Ci hanno insegnato fin da piccoli che non si giudica un libro dalla copertina. La cara, dolce, timida e accogliente Pharmakon fa però di tutto per debellare questa buona maniera. Dapprima si cosparge di vermi nel debut Abandon, ora invece decide di posare carne e interiora (si spera animali) sul suo corpo, come se questo fosse stato aperto durante un’autopsia. Che schifo.
Io non so che problemi abbia la giovane Margaret Chardiet, ma di sicuro tanto bene non sta. E se già lo si era intuito (giusto un po’…) nel live a spalla degli Swans, la cosa diventa lampante in questo sophomore Bestial Burden.

Chi altri se non Pharmakon potrebbe iniziare un disco con un minuto e mezzo di ansimi sessuali, rimbalzati da una cuffia all’altra? E urge notare che il pezzo in questione porti il titolo Vacuum, a sottolineare che quei sospiri privati non sono amore, ma nemmeno sesso senza amore, sono il vuoto più totale. Chi altri potrebbe inserire come “parte vocale” (le virgolette si sprecano) un tizio che sta palesemente – permettetemi la citazione – soffomitando (Primitive Struggle)?
È qui che si pone il perno interpretativo dell’opera. Chi altri – per lo meno nel mondo in cui gravita Pharmakon e negli universi appena prossimi alla Sacred Bones – ? Nessuno.

Pharmakon riparte da Abandon ed evolve il proprio suono, e al momento pare essere la sola capace di picchi estremi di questo tipo, di una feroce ricerca del disagio altrui attraverso l’esternazione del disagio proprio.
La musica non è una fotografia delle cose belle. O meglio, lo è anche. Ma è prima di tutto rappresentazione di una realtà personalissima, così come lo è l’arte in generale – banale, sì, ma non scontato.
Avete presente le distorsioni di Schiele e Kirchner? L’angoscia, l’ansia di Munch? O ancora lo schifo di Dante quando nell’Inferno dice “E mentre ch’io là giù con l’occhio cerco, / vidi un col capo sì di merda lordo, / che non parëa s’era laico o cherco”?
Allo stesso modo Bestial Burden è rappresentazione della realtà di Margaret e le urla, i rumori, sono il suo mezzo per comunicarlo.
Rappresentazione del disagio di vivere, di essere: tappeti di synth freddi e grida disumane, fragori infernali, risate diaboliche. L’arte di Pharmakon si svela talvolta in ritmi quasi tribali, ossessivi, sui quali è però vietato anche solo muovere un piede; ogni tanto pare fare capolino qualche melodia, e le voci giocano spesso tra una lussuria distorta e un dolore profondo.
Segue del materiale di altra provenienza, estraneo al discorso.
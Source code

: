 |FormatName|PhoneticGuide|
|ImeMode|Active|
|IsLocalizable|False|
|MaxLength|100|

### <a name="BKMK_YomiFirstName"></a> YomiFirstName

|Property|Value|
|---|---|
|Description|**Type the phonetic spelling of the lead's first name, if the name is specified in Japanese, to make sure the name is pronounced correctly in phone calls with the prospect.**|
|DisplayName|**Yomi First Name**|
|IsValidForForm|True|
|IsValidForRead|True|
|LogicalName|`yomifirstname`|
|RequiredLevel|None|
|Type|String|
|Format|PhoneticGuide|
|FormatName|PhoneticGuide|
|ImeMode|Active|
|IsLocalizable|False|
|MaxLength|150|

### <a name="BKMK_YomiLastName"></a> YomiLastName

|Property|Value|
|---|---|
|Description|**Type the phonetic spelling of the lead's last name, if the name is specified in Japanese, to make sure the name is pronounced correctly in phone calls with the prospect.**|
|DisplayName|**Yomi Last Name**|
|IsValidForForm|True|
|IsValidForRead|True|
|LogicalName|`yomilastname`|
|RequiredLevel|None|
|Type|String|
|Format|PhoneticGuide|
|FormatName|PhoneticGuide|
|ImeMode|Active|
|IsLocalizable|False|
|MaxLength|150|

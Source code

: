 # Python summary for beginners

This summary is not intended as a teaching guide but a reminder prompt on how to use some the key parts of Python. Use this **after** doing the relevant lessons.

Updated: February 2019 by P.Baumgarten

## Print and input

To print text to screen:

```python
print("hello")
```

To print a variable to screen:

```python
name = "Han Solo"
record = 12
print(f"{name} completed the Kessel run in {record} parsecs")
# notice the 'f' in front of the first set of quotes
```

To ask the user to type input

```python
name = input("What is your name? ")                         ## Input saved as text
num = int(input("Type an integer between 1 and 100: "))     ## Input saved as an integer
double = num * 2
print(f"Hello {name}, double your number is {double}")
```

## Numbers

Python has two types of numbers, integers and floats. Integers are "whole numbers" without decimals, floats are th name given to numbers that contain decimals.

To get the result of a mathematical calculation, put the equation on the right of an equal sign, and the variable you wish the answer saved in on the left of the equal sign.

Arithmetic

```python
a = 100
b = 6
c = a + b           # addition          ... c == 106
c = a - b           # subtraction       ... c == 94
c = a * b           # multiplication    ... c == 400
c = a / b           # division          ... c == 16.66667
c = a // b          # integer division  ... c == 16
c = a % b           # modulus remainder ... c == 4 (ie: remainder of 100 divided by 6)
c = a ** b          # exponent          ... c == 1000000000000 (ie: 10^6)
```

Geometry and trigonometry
Non è baccano incontrastato, e disordine cosmico: basta un ascolto più attento per accorgersi che il lavoro di composizione e produzione è anzi quasi oculato (i conati di nausea e le risate che diventano tutt’uno con la musica, per esempio).

Bestial Burden non è un disco che ascolterete spesso. Non biasimo nemmeno chi dice che fa schifo. Il punto è che vuole fare schifo in partenza. Facile direte voi. No, dico io.
Bestial Burden è la visione del mondo attraverso un punto di vista diverso dal solito, estremamente tormentato, più o meno condivisibile e di sicuro difficilmente digeribile, certo, ma che senza dubbio centra lo scopo per il quale è stato concepito: essere brutalmente traumatizzante, pesantemente destabilizzante.
Ps la bonus track è la cover della famosa Bang Bang, precedentemente realizzata per la compilation Sacred Bones Todo Muere vol. 4. Vale la pena ascoltarla, per sentire quella che è la voce naturale di Margaret, e per dare anche maggior senso a questa recensione.

Tracce consigliate: Body Betrays Itself, Autoimmune.